Seth Godin has a good post this week onupside vs. downside, looking at how much effort you put into preventing bad things vs. creating wonderful new things. He listed a hospital as one that does a lot of preventative work compared to the actual improvement of health. An art show, he says is all about the upside and very little effort expended on prevention of downside.
I had a visceral experience with a telecommunications company this week that not only spends way too much time on the downside, it’s actually their downside they are protecting rather than mine, their customer. Verizon has been pushing a new business phone plan for quite some time, calling me often and sending lots of mail. Actually looks like a reasonably good deal. I agreed to it this week when someone called me about it again. So far, so good.
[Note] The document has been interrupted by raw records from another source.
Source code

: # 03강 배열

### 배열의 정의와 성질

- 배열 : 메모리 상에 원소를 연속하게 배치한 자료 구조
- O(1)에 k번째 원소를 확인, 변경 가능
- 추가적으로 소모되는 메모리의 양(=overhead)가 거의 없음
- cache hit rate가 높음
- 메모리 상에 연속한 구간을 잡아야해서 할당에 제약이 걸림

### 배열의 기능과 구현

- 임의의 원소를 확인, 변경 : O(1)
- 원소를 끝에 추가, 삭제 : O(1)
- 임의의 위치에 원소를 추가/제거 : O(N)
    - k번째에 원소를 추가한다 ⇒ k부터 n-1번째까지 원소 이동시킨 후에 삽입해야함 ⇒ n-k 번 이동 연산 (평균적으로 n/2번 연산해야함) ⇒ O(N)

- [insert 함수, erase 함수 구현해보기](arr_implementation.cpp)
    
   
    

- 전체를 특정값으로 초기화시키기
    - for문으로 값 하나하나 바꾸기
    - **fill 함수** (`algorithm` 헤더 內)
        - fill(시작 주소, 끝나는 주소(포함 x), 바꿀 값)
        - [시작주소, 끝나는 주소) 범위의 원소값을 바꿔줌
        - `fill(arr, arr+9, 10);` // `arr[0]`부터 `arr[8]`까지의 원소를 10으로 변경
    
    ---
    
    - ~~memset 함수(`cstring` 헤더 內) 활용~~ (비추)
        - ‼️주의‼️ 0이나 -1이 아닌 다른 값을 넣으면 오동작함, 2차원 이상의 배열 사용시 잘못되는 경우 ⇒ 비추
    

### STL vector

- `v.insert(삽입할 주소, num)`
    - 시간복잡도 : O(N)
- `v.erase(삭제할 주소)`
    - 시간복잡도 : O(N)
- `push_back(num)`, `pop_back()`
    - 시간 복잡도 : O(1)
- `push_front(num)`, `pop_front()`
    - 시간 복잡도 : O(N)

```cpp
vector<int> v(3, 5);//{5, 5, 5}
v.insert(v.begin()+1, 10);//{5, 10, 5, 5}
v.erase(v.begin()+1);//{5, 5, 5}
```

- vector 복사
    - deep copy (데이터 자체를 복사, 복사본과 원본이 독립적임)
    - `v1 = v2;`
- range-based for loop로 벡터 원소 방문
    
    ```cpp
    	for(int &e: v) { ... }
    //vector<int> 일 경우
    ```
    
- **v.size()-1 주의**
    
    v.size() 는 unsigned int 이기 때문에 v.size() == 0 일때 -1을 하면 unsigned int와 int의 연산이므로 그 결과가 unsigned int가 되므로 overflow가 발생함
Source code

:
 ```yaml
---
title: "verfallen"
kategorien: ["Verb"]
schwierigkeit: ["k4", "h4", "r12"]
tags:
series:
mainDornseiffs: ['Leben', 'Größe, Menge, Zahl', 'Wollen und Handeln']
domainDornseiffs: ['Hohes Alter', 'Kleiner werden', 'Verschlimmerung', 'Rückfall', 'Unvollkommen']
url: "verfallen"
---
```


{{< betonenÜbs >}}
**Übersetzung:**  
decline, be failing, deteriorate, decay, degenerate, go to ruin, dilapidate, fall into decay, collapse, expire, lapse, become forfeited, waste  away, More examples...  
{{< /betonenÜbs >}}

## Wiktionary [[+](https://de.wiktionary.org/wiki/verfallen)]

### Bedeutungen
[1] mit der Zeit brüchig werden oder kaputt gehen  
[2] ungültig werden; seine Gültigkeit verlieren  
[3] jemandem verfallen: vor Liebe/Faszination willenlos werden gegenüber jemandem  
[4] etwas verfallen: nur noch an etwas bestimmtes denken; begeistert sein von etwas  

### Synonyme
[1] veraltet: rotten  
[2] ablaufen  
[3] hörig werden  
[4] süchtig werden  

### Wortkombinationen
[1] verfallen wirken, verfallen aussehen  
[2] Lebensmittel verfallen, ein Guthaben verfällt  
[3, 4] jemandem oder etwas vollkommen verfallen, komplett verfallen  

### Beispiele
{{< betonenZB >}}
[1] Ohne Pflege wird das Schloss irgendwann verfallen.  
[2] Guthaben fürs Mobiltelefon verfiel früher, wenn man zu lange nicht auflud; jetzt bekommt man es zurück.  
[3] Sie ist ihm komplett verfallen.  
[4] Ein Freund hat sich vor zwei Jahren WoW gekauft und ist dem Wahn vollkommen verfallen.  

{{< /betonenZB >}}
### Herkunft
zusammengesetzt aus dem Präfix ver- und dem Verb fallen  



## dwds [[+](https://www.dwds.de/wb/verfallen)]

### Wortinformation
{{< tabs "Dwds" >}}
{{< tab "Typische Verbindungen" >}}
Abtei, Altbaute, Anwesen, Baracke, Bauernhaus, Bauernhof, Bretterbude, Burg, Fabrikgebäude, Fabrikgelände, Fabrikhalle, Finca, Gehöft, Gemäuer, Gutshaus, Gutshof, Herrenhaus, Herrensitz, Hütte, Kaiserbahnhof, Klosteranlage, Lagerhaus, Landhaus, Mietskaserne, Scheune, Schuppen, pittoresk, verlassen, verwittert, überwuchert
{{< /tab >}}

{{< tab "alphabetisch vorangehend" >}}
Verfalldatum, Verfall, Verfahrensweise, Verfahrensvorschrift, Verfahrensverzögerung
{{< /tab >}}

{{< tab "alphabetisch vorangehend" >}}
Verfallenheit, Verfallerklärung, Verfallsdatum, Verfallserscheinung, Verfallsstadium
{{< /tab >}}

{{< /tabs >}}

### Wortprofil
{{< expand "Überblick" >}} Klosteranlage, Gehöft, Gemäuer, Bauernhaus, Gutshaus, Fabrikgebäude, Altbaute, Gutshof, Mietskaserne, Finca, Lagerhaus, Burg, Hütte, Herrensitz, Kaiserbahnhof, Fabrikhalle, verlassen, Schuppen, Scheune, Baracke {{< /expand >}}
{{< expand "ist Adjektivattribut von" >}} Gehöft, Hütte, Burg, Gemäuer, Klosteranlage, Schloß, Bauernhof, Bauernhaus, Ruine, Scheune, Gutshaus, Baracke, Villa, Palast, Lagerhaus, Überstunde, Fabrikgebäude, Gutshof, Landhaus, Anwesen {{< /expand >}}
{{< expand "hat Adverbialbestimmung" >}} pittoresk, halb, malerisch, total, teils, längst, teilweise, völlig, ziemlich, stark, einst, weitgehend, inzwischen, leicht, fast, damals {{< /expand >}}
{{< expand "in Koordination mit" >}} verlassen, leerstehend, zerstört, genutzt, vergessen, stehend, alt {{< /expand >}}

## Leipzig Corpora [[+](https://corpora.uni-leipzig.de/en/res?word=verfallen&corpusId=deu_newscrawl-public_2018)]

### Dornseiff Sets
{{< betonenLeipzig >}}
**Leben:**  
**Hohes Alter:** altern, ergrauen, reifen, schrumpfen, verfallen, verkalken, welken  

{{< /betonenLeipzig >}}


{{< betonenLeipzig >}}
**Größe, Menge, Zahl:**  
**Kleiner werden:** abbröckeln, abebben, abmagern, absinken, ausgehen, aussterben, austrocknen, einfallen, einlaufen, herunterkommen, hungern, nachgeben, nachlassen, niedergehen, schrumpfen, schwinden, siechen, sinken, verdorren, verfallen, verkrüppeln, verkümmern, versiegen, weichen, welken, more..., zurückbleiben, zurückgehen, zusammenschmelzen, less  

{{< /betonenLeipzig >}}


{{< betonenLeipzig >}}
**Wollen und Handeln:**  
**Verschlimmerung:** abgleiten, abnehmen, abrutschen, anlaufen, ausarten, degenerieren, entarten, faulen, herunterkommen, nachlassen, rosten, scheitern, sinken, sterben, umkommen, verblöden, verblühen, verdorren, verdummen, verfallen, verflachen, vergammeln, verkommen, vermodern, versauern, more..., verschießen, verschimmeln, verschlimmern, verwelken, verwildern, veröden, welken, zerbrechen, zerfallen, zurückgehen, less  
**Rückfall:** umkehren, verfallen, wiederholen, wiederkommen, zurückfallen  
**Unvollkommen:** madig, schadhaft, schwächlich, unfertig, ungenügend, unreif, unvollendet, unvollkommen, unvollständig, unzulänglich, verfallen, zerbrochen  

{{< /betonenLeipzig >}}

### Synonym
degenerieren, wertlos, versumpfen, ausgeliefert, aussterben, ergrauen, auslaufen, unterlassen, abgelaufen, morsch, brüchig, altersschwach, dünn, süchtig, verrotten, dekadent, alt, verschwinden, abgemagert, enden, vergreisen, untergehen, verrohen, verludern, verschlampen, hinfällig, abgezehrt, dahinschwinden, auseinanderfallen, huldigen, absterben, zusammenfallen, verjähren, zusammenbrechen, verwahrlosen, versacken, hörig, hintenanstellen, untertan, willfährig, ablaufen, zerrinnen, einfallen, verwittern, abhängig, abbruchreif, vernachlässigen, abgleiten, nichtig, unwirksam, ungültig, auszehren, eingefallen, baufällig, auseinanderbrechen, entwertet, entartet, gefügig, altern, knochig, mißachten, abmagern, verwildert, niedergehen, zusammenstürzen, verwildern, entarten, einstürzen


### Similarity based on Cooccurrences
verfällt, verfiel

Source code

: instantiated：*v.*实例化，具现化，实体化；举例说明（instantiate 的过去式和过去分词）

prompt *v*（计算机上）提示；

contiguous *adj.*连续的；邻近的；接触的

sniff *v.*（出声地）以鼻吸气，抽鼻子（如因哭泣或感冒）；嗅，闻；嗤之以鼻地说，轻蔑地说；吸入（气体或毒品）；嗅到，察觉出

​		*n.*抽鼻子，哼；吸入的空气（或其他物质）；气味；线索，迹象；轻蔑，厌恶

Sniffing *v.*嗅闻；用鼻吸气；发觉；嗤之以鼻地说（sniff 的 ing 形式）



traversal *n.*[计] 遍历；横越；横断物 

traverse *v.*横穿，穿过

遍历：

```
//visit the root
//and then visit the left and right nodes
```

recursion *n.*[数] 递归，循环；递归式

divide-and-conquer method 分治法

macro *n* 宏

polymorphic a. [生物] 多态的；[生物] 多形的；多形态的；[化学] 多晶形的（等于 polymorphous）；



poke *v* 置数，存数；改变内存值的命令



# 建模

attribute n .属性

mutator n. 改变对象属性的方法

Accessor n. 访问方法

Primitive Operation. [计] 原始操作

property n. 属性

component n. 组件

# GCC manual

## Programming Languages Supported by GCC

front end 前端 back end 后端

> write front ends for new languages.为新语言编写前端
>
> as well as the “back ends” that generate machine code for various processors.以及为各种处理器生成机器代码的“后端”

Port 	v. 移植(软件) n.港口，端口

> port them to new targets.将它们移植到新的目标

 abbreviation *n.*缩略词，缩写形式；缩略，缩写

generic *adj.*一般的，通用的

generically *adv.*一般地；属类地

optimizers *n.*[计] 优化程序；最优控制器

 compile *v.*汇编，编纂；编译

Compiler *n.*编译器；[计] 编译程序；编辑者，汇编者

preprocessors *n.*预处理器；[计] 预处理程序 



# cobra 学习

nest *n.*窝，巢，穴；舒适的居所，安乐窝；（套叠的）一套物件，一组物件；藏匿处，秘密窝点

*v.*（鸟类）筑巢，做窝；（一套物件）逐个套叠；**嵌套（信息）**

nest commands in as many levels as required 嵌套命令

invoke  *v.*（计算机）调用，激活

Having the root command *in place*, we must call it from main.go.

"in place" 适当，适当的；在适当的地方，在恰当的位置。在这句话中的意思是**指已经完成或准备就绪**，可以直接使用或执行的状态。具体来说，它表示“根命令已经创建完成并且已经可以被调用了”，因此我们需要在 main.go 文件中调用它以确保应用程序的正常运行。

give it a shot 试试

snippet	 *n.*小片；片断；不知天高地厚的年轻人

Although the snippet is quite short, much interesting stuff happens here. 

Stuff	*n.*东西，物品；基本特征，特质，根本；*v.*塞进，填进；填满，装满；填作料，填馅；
Then they went into a very long process, recorded for later use, of the dire consequences of canceling this plan before the contract term is up. Fine, I said, let’s keep going. After that call I then received three separate calls from Verizon reps again confirming (with recording!) that I knew and accepted the early cancellation clause.
I’m now thinking: gee, this must be a pretty bad product if they are going to this length to make the contract length ironclad. I’m primed for failure at this point and the thing isn’t even active yet.
And I just now got an e-mail from them that misspells my last name.
I know your organization is not this bad. (Unless your with a phone company perhaps.) But how much are you doing to wow your new customers? They just invested money with you in exchange for value. Per Seth’s point, the faster and greater you can deliver value to them on the updside, the better they will appreciate the investment they just made and become predisposed to loving your product or service.